Jewish writer says Cornell paper that ran Nazi image holds him to ‘wildly different standard’

Courtesy of JNS. Photo credit: eflon via Wikimedia Commons
“The Cornell Daily Sun” building at Cornell University in Ithaca, N.Y.

(JNS) — A Jewish columnist for the Cornell Daily Sun says that the student paper, which recently retracted an image that it ran of a Star of David and Nazi SS bolts on a Palestinian’s back, holds him to a different standard than its other writers.

Ezra Galperin, a junior at Cornell studying government and Jewish studies, told JNS that the same publication that initially ran the “Nazi imagery” pushed back when he wrote in a column that pop singer Kehlani is antisemitic, “despite me listing pretty much everything she ever said in the article.”

The private Ivy League school in Ithaca, N.Y., canceled the singer from headlining its annual “slope day” celebration on the last day of classes. Michael Kotlikoff, the university president, stated at the time that he had heard “grave concerns” that the performance would “feature a performer who has espoused antisemitic, anti-Israel sentiments in performances, videos and on social media.”

Galperin’s op-ed ran in the end. “I have to be assertive if I want to get anything done,” he told JNS.

Julia Senzon, the student paper’s editor-in-chief, told JNS that Galerpin’s concerns “have not been raised internally to editors” and that the Sun “recruits and accepts columnists with a strong emphasis on representing a diversity of campus perspectives.”

“All columns are edited to the Sun’s standards prior to publication,” she said. “We welcome columns and guest pieces in response to all of our pieces, including editorials.”

Galperin, who has written columns for the paper since the end of last semester, told JNS that the Sun retracted the illustration with the Nazi imagery, “because it was the most basic thing to do in that situation.”

“All they could say was it didn’t meet their editorial standards,” the New York native said. “They basically have not acknowledged it otherwise since then.”

It’s typical for Sun columnists to send in their own images with their writing, but “the reason we have editors is to make sure it meets standards worthy of being published,” he said. “That obviously failed.”

“It’s the result of the fact that such things have really been normalized over the past couple years,” he added. “It doesn’t occur to them that it may be hateful toward Jews.”

Galperin told JNS that he intends to keep trying his best as a columnist for the paper but that he’s been “held to a wildly different standard.”

Though the climate for Jews has improved on campus since the early days after Oct. 7, some opinion writers at the paper “are trying to sow an environment similar to what it was back when the war started,” he said. “Things have gotten better, but no thanks to the Cornell Daily Sun.”

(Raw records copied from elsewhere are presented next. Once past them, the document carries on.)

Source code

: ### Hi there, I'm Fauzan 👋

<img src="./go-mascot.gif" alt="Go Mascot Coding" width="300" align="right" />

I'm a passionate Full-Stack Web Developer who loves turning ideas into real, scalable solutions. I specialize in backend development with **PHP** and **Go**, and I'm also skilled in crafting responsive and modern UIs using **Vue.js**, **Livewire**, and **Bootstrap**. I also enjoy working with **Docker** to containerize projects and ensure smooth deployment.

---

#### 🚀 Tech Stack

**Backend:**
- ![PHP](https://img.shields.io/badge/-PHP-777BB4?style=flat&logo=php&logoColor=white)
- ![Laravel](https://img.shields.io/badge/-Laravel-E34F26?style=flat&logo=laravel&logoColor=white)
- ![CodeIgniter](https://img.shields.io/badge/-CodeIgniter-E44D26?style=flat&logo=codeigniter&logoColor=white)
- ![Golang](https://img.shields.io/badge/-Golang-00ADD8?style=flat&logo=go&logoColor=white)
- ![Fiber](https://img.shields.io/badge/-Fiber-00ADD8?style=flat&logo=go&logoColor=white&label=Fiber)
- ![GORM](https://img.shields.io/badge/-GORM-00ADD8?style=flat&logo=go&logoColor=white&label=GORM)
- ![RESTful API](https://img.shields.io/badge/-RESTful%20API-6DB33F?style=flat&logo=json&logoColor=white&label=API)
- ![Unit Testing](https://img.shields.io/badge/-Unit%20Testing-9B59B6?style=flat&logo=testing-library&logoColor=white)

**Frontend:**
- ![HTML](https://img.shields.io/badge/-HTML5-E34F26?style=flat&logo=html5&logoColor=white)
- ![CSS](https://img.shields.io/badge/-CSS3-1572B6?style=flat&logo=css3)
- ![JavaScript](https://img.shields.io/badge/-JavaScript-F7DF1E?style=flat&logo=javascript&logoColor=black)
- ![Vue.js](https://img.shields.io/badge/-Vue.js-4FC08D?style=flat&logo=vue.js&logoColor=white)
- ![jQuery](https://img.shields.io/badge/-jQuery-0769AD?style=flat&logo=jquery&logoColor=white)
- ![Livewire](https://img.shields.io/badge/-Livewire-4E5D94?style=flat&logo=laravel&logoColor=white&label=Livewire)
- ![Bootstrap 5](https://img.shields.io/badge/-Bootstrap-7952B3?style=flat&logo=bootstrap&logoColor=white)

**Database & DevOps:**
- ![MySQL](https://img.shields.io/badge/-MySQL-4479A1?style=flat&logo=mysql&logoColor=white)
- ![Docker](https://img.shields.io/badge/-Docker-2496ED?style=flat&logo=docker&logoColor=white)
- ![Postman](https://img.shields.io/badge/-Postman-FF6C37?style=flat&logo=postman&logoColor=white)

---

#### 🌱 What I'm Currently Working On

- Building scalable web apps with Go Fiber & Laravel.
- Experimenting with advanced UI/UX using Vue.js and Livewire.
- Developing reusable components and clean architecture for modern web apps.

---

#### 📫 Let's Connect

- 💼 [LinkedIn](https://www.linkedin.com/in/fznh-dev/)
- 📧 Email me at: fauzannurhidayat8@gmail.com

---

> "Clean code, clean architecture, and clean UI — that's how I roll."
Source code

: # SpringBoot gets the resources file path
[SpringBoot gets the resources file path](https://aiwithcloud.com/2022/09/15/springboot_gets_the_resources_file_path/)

A representative at-large for the Cornell Student Assembly, Galperin told JNS that being involved in student government is “one of the more difficult parts of my life.”

A few weeks ago, the assembly voted 21 to 2 to pass a resolution denouncing Cornell for giving students too little say, it said, in the disciplinary process. Anti-Israel rioters at a school career fair in 2024 pushed for the measure, claiming they were arrested just for protesting, according to Galperin.

Video footage suggests that they were arrested for shoving police officers, he added.

“On the one hand, maybe students should have more of a say. On the other hand, what I can’t have is a system where people are just there to look out for those who they agree with politically,” Galperin said.

“When I tried to raise those concerns, I just had people yelling, ‘Shame!’ at me when we voted on amendments,” he said. “Of course, the Cornell Daily Sun did endorse that resolution.”